- ACTIVITY:
For this exercise, report every line of the material that includes "figure".
----------------------------------------
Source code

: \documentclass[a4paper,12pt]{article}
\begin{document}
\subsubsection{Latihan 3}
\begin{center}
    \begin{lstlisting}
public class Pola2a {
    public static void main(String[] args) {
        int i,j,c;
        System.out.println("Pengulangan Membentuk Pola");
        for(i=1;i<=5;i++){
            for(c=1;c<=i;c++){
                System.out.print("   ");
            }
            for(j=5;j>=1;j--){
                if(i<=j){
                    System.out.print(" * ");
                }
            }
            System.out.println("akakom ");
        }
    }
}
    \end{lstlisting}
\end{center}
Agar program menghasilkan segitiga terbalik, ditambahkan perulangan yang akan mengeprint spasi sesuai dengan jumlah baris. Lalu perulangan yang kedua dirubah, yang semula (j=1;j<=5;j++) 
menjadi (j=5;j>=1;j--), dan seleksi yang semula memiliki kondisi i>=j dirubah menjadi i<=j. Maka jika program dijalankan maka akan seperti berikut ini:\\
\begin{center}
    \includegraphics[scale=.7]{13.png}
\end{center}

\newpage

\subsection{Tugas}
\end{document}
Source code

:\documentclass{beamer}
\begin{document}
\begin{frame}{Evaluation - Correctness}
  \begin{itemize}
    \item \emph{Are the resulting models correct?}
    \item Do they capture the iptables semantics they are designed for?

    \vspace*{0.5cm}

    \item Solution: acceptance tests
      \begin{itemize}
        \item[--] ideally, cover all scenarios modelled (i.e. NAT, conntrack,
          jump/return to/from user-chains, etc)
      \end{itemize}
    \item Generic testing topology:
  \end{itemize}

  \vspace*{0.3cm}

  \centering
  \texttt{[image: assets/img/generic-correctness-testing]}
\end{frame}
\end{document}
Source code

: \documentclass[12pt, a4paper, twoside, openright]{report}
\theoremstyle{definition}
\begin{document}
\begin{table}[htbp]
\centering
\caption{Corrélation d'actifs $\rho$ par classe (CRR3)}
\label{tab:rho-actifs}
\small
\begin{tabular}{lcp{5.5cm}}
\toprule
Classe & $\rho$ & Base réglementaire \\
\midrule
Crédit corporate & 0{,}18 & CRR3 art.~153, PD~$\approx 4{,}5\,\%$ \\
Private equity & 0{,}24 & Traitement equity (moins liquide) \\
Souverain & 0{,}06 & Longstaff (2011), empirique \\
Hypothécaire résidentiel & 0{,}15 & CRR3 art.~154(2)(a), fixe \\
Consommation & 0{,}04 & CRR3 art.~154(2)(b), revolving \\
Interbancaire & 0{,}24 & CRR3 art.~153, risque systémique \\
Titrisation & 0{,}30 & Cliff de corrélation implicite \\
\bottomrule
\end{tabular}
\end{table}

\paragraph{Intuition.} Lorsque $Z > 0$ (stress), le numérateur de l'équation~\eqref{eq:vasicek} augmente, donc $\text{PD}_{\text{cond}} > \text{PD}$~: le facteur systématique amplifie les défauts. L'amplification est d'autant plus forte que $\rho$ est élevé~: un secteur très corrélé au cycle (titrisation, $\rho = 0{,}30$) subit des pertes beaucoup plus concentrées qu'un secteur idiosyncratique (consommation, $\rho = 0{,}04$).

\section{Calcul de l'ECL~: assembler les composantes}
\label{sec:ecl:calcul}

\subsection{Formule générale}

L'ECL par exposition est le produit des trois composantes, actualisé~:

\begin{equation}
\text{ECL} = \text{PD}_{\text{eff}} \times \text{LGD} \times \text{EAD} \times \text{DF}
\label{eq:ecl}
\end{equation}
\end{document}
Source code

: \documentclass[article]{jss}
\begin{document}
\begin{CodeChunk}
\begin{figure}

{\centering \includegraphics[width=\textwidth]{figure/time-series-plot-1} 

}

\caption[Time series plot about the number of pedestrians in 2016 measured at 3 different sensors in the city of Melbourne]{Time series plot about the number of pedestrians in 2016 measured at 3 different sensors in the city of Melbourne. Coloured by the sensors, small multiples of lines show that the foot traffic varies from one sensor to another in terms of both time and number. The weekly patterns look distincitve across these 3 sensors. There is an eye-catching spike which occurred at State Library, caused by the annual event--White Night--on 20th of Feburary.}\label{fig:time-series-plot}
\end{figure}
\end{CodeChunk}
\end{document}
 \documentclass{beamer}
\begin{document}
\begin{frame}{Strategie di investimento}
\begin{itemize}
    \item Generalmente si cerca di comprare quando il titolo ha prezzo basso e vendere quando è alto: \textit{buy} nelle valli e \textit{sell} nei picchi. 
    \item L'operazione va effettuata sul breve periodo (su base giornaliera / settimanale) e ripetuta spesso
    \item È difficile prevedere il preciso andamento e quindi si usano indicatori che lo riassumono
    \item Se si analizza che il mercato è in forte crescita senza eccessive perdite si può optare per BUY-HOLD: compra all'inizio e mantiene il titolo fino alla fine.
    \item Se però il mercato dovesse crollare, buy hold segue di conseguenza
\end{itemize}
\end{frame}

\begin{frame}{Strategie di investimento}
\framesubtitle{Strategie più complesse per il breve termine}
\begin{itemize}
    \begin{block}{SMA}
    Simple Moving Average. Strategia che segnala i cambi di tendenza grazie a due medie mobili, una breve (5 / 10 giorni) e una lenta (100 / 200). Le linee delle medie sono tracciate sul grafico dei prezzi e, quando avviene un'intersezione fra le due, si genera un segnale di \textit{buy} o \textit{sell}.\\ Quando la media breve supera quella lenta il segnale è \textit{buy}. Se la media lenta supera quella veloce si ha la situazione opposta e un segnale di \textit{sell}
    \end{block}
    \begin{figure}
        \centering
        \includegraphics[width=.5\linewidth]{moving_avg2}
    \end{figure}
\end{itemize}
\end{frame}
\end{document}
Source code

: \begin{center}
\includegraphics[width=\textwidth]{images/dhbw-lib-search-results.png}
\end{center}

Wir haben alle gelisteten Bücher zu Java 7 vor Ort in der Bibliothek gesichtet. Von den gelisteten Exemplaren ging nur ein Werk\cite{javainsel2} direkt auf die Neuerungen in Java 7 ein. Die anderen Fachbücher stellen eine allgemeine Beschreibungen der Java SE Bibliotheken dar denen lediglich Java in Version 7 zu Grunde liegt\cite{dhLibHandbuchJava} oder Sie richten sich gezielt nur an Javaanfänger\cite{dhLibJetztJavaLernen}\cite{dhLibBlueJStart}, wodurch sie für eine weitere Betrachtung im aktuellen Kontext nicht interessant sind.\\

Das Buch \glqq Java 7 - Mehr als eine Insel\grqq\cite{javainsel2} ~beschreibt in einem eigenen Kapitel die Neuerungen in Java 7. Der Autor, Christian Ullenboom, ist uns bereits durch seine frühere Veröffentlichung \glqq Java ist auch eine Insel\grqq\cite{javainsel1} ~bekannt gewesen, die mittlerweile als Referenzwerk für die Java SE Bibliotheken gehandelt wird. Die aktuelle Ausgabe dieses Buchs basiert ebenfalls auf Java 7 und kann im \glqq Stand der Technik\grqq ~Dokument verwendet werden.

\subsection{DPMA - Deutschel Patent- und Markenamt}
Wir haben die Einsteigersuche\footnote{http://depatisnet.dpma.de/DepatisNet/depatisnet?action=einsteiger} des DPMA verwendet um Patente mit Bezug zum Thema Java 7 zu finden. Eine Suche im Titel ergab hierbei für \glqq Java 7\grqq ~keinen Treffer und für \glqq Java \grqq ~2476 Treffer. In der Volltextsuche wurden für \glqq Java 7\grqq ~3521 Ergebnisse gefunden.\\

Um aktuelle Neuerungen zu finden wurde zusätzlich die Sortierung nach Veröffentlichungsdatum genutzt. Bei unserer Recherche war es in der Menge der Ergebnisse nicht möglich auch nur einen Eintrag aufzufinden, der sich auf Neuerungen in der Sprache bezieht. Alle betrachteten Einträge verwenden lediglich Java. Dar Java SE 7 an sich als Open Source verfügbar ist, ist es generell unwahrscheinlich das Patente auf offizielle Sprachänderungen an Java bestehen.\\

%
----------------------------------------
- COMPLETED TASK:
\begin{figure}
{\centering \includegraphics[width=\textwidth]{figure/time-series-plot-1} 
\end{figure}
    \begin{figure}
    \end{figure}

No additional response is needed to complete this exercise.